Jonathan McDowell writes ("Re: Archive database (projectb) queries for the public"):
> I don't think debian-keyring is the correct package for this. I think of
> the existing packages debian-archive-keyring is probably more
> appropriate. [...]

Thanks for your comments.

You are entirely right and I stand corrected.

> (I personally think that ca-certificates is the best place if we're
> looking at an X.509 certificate - I accept the point about the
> maintainer being unrelated, but that's also true for debian-keyring and
> debian-archive-keyring.)

The proposed key is not really an X.509 certificate in the normal
sense.  It doesn't want all the machinery that the ca-certificates
package has to allow the user to choose to include (or not) particular
keys in the trusted set.

Rather, the trust model is like the one for debian-archive-keyring:
there is a specific set of keys which the client software should use.
So in syntax it's an X.509 certificate, true, but the package it goes
into can treat it as an opaque blob to be simply shipped.
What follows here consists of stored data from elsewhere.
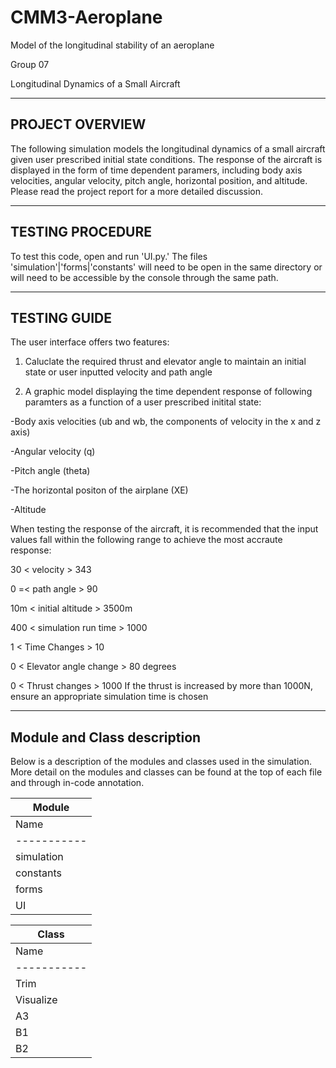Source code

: # CMM3-Aeroplane
Model of the longitudinal stability of an aeroplane


Group 07 

Longitudinal Dynamics of a Small Aircraft


-----------------------------------------------------------------------------------------------------------
PROJECT OVERVIEW
-----------------------------------------------------------------------------------------------------------
The following simulation models the longitudinal dynamics of a small aircraft given user prescribed initial
state conditions. The response of the aircraft is displayed in the form of time dependent paramers, including
body axis velocities, angular velocity, pitch angle, horizontal position, and altitude. Please read the project
report for a more detailed discussion.




-----------------------------------------------------------------------------------------------------------
TESTING PROCEDURE
-----------------------------------------------------------------------------------------------------------

To test this code, open and run 'UI.py.' The files 'simulation'|'forms|'constants' will need to be open in 
the same directory or will need to be accessible by the console through the same path.

-----------------------------------------------------------------------------------------------------------
TESTING GUIDE
-----------------------------------------------------------------------------------------------------------

The user interface offers two features:

1. Caluclate the required thrust and elevator angle to maintain an initial state or user inputted velocity 
and path angle

2. A graphic model displaying the time dependent response of following paramters as a function of a user 
prescribed initital state:

-Body axis velocities (ub and wb, the components of velocity in the x and z axis)

-Angular velocity (q)

-Pitch angle (theta)

-The horizontal positon of the airplane (XE)

-Altitude
 
 
When testing the response of the aircraft, it is recommended that the input values fall within the following 
range to achieve the most accraute response:

30 < velocity > 343

0 =< path angle > 90

10m < initial altitude > 3500m

400 < simulation run time > 1000

1 < Time Changes > 10

0 < Elevator angle change > 80 degrees

0 < Thrust changes > 1000
If the thrust is increased by more than 1000N, ensure an appropriate simulation time is chosen



-----------------------------------------------------------------------------------------------------------
Module and Class description
-----------------------------------------------------------------------------------------------------------

Below is a description of the modules and classes used in the simulation. More detail on the modules and classes
can be found at the top of each file and through in-code annotation.

| Module |
|--------------------------------------------------------------------------------------|
| Name        | Contents                  | Details                                    |
| ----------- | ------------------------- | ------------------------------------------ |
| simulation  | Main simulation A3 B1 B2  | Solves IVP for equations of motion         |
| constants   | A1  aerodynamic constants | Curve fitting coefficients and constants   |
| forms       | Relevant formulas         | Library for equations of motion and aircraft dynamics |
| UI          | Manages user interface    | Contains tkinter GUI code                  |

| Class |
|--------------------------------------------------------------------------------------|
| Name        | Contents/ Method          | Details                                    |
| ----------- | ------------------------- | ------------------------------------------ |
| Trim        | Initializing trim conditions based on user inputs | Solves for alpha [Newton-Raphson] |
| Visualize   | Plotting templates         | Called when graphing trim and simulation dynamics |
| A3          | SimControl                | Controls simulation for elevator angle and thrust |
| B1          | Trim for thrust and elevator angle | Trims the aircraft for a range of velocity and flight path angles, then plots for comparison |
| B2          | SimControl                | Calculates required climb time for group 07 specific velocity-plots airplane response |
































































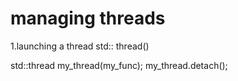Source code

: # managing threads 
1.launching a thread
std:: thread() 

  std::thread my_thread(my_func);
  my_thread.detach();


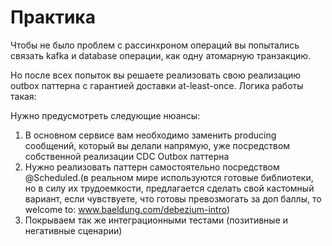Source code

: # Практика

Чтобы не было проблем с рассинхроном операций вы попытались связать kafka и database операции, как одну атомарную
транзакцию.

Но после всех попыток вы решаете реализовать свою реализацию outbox паттерна с гарантией доставки at-least-once. Логика
работы такая:

Нужно предусмотреть следующие нюансы:

1. В основном сервисе вам необходимо заменить producing сообщений, который вы делали напрямую, уже посредством
   собственной реализации CDC Outbox паттерна
2. Нужно реализовать паттерн самостоятельно посредством @Scheduled.(в реальном мире используются готовые библиотеки, но
   в силу их трудоемкости, предлагается сделать свой кастомный вариант, если чувствуете, что готовы превозмогать за доп
   баллы, то welcome to: www.baeldung.com/debezium-intro)
3. Покрываем так же интеграционными тестами (позитивные и негативные сценарии)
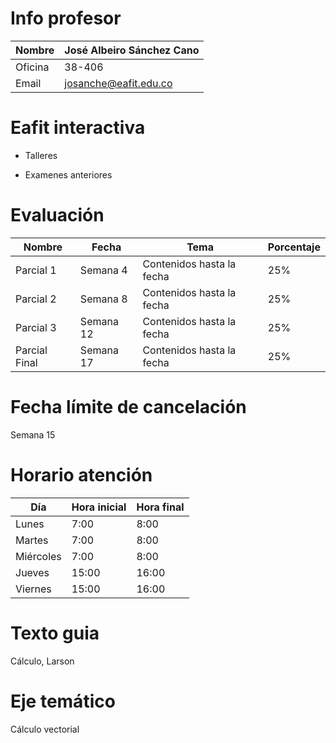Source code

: # Info profesor

| Nombre  | José Albeiro Sánchez Cano |
| ------- | ------------------------- |
| Oficina | 38-406                    |
| Email   | josanche@eafit.edu.co     |

# Eafit interactiva

- Talleres

- Examenes anteriores

# Evaluación

| Nombre        | Fecha     | Tema                      | Porcentaje |
| ------------- | --------- | ------------------------- | ---------- |
| Parcial 1     | Semana 4  | Contenidos hasta la fecha | 25%        |
| Parcial 2     | Semana 8  | Contenidos hasta la fecha | 25%        |
| Parcial 3     | Semana 12 | Contenidos hasta la fecha | 25%        |
| Parcial Final | Semana 17 | Contenidos hasta la fecha | 25%        |

# Fecha límite de cancelación

Semana 15

# Horario atención

| Día       | Hora inicial | Hora final |
| --------- | ------------ | ---------- |
| Lunes     | 7:00         | 8:00       |
| Martes    | 7:00         | 8:00       |
| Miércoles | 7:00         | 8:00       |
| Jueves    | 15:00        | 16:00      |
| Viernes   | 15:00        | 16:00      |

# Texto guia

Cálculo, Larson

# Eje temático

Cálculo vectorial
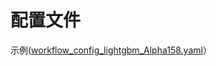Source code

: # 配置文件
示例([workflow_config_lightgbm_Alpha158.yaml](examples/benchmarks/LightGBM/workflow_config_lightgbm_Alpha158.yaml)）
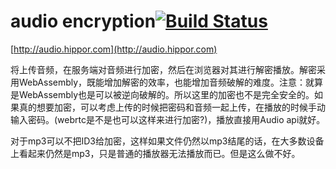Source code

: # audio encryption[![Build Status](https://travis-ci.com/towersxu/audio-encryption.svg?branch=master)](https://travis-ci.com/towersxu/audio-encryption)

[http://audio.hippor.com](http://audio.hippor.com)

将上传音频，在服务端对音频进行加密，然后在浏览器对其进行解密播放。解密采用WebAssembly，既能增加解密的效率，也能增加音频破解的难度。注意：就算是WebAssembly也是可以被逆向破解的。所以这里的加密也不是完全安全的。如果真的想要加密，可以考虑上传的时候把密码和音频一起上传，在播放的时候手动输入密码。(webrtc是不是也可以这样来进行加密?)，播放直接用Audio api就好。

对于mp3可以不把ID3给加密，这样如果文件仍然以mp3结尾的话，在大多数设备上看起来仍然是mp3，只是普通的播放器无法播放而已。但是这么做不好。
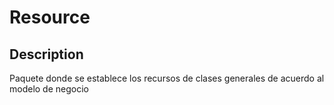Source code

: # **Resource**

## Description
Paquete donde se establece los recursos de clases generales de acuerdo al modelo de negocio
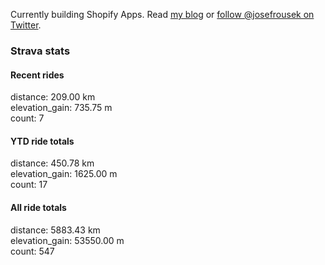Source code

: Currently building Shopify Apps. Read [my blog](https://blog.rousek.name/) or [follow @josefrousek on Twitter](https://twitter.com/josefrousek).

### Strava stats

<!-- strava_stats starts -->
#### Recent rides

distance: 209.00 km  
elevation_gain: 735.75 m  
count: 7


#### YTD ride totals

distance: 450.78 km  
elevation_gain: 1625.00 m  
count: 17


#### All ride totals

distance: 5883.43 km  
elevation_gain: 53550.00 m  
count: 547


<!-- strava_stats ends -->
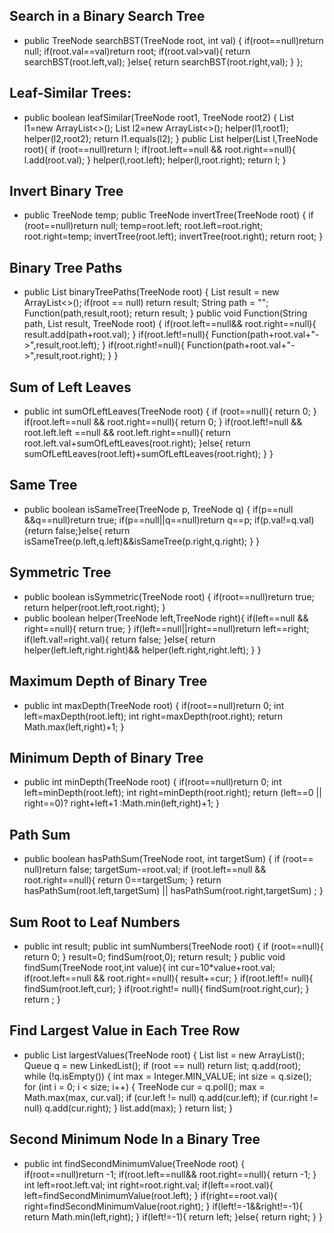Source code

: 
## Search in a Binary Search Tree

* public TreeNode searchBST(TreeNode root, int val) {
if(root==null)return null;
        if(root.val==val)return root;
        if(root.val>val){
         return   searchBST(root.left,val);
        }else{
           return    searchBST(root.right,val);
        }
};



 ## Leaf-Similar Trees:

* public boolean leafSimilar(TreeNode root1, TreeNode root2) {
List<Integer> l1=new ArrayList<>();
List<Integer> l2=new ArrayList<>();
        helper(l1,root1);
        helper(l2,root2);
        return l1.equals(l2);
    }
    public List<Integer> helper(List<Integer> l,TreeNode root){
        if (root==null)return l;
        if(root.left==null && root.right==null){
            l.add(root.val);
        }
        helper(l,root.left);
        helper(l,root.right);
        return l;
    }


## Invert Binary Tree

* public TreeNode temp;
    public TreeNode invertTree(TreeNode root) {
if (root==null)return null;
        temp=root.left;
        root.left=root.right;
        root.right=temp;
        invertTree(root.left);
        invertTree(root.right);
        return root;
    }


## Binary Tree Paths

* public List<String> binaryTreePaths(TreeNode root) {
        List<String> result = new ArrayList<>();
        if(root == null)
            return result;
        String path = "";
        Function(path,result,root);
        return result;
    }
  public void Function(String path, List<String> result, TreeNode root)
    {
   if(root.left==null&& root.right==null){
       result.add(path+root.val);
   }
      if(root.left!=null){
        Function(path+root.val+"->",result,root.left);
      }
      if(root.right!=null){
          Function(path+root.val+"->",result,root.right);
      }
    }


## Sum of Left Leaves

* public int sumOfLeftLeaves(TreeNode root) {
   if (root==null){
       return 0;
   }
        if(root.left==null && root.right==null){
            return 0;
        }
        if(root.left!=null && root.left.left ==null && root.left.right==null){
            return root.left.val+sumOfLeftLeaves(root.right);
        }else{
            return sumOfLeftLeaves(root.left)+sumOfLeftLeaves(root.right);
        }
    }



 ## Same Tree

* public boolean isSameTree(TreeNode p, TreeNode q) {
if(p==null &&q==null)return true;
        if(p==null||q==null)return q==p;
        if(p.val!=q.val){return false;}else{
            return isSameTree(p.left,q.left)&&isSameTree(p.right,q.right);
        }
    }

## Symmetric Tree

* public boolean isSymmetric(TreeNode root) {
        if(root==null)return true;
        return helper(root.left,root.right);
    }
* public boolean helper(TreeNode left,TreeNode right){
    if(left==null && right==null){
        return true;
    }
    if(left==null||right==null)return left==right;
    if(left.val!=right.val){
        return false;
    }else{
        return helper(left.left,right.right)&& helper(left.right,right.left);
    }
}


## Maximum Depth of Binary Tree

* public int maxDepth(TreeNode root) {
if(root==null)return 0;
        int left=maxDepth(root.left);
        int right=maxDepth(root.right);
        return Math.max(left,right)+1;
    }

##  Minimum Depth of Binary Tree

* public int minDepth(TreeNode root) {
      if(root==null)return 0;
        int left=minDepth(root.left);
        int right=minDepth(root.right);
        return (left==0 || right==0)? right+left+1 :Math.min(left,right)+1;
    }

## Path Sum
* public boolean hasPathSum(TreeNode root, int targetSum) {
        if (root== null)return false;
        targetSum-=root.val;
        if (root.left==null && root.right==null){
            return 0==targetSum;
        }
        return hasPathSum(root.left,targetSum) || hasPathSum(root.right,targetSum) ;
    }

## Sum Root to Leaf Numbers
* public int result;
    public int sumNumbers(TreeNode root) {
     if (root==null){
         return 0;
     }
        result=0;
        findSum(root,0);
        return result;
    }
    public void findSum(TreeNode root,int value){
        int cur=10*value+root.val;
        if(root.left==null && root.right==null){
            result+=cur;
        }
        if(root.left!= null){
            findSum(root.left,cur);
        }
        if(root.right!= null){
            findSum(root.right,cur);
        }
         return ;
    }


##  Find Largest Value in Each Tree Row

* public List<Integer> largestValues(TreeNode root) {
        List<Integer> list = new ArrayList<Integer>();
        Queue<TreeNode> q = new LinkedList<TreeNode>();
        if (root == null) return list;
        q.add(root);
        while (!q.isEmpty()) {
            int max = Integer.MIN_VALUE;
            int size = q.size();
            for (int i = 0; i < size; i++) {
                TreeNode cur = q.poll();
                max = Math.max(max, cur.val);
                if (cur.left != null) q.add(cur.left);
                if (cur.right != null) q.add(cur.right);
            }
            list.add(max);
        }
        return list;
    }

## Second Minimum Node In a Binary Tree

* public int findSecondMinimumValue(TreeNode root) {
        if(root==null)return -1;
        if(root.left==null&& root.right==null){
            return -1;
        }
        int left=root.left.val;
        int right=root.right.val;
        if(left==root.val){
            left=findSecondMinimumValue(root.left);
        }
        if(right==root.val){
            right=findSecondMinimumValue(root.right);
        }
        if(left!=-1&&right!=-1){
            return Math.min(left,right);
        }
        if(left!=-1){
            return left;
        }else{
            return right;
        }
}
But if you think it ought to go into ca-certificates then that's
tolerable, provided that it is entirely separate from the existing
X.509 root certificate list disaster.


Joerg: since you had concerns about the burden on the ftpmasters of
generating K_lca, K_serv and the delegation certificate, I wrote a
script for you to DTRT.  Attached.

You'll need to substitute the actual service DNS name for "localhost".
Each time you run it it generates the two keys and necessary certs.

After running it:

  kserv-<timet>-privkey.pem   } for installing in the webserver
  kserv-<timet>-cert.pem      }

  klca-<timet>-cert.pem       "root" certificate for use by clients;
                              should be shipped somewhere in /etc, in
                              a directory for klca's generated at
                              different times; this directory must
                              contain no certs from the rest of the
                              public X.509 infrastructure

  klca-<timet>-privkey.pem    will not be needed again but must be kept
                              at least as secure as
                              kserv-<timet>-privkey.pem; securely
                              deleting it is probably sensible.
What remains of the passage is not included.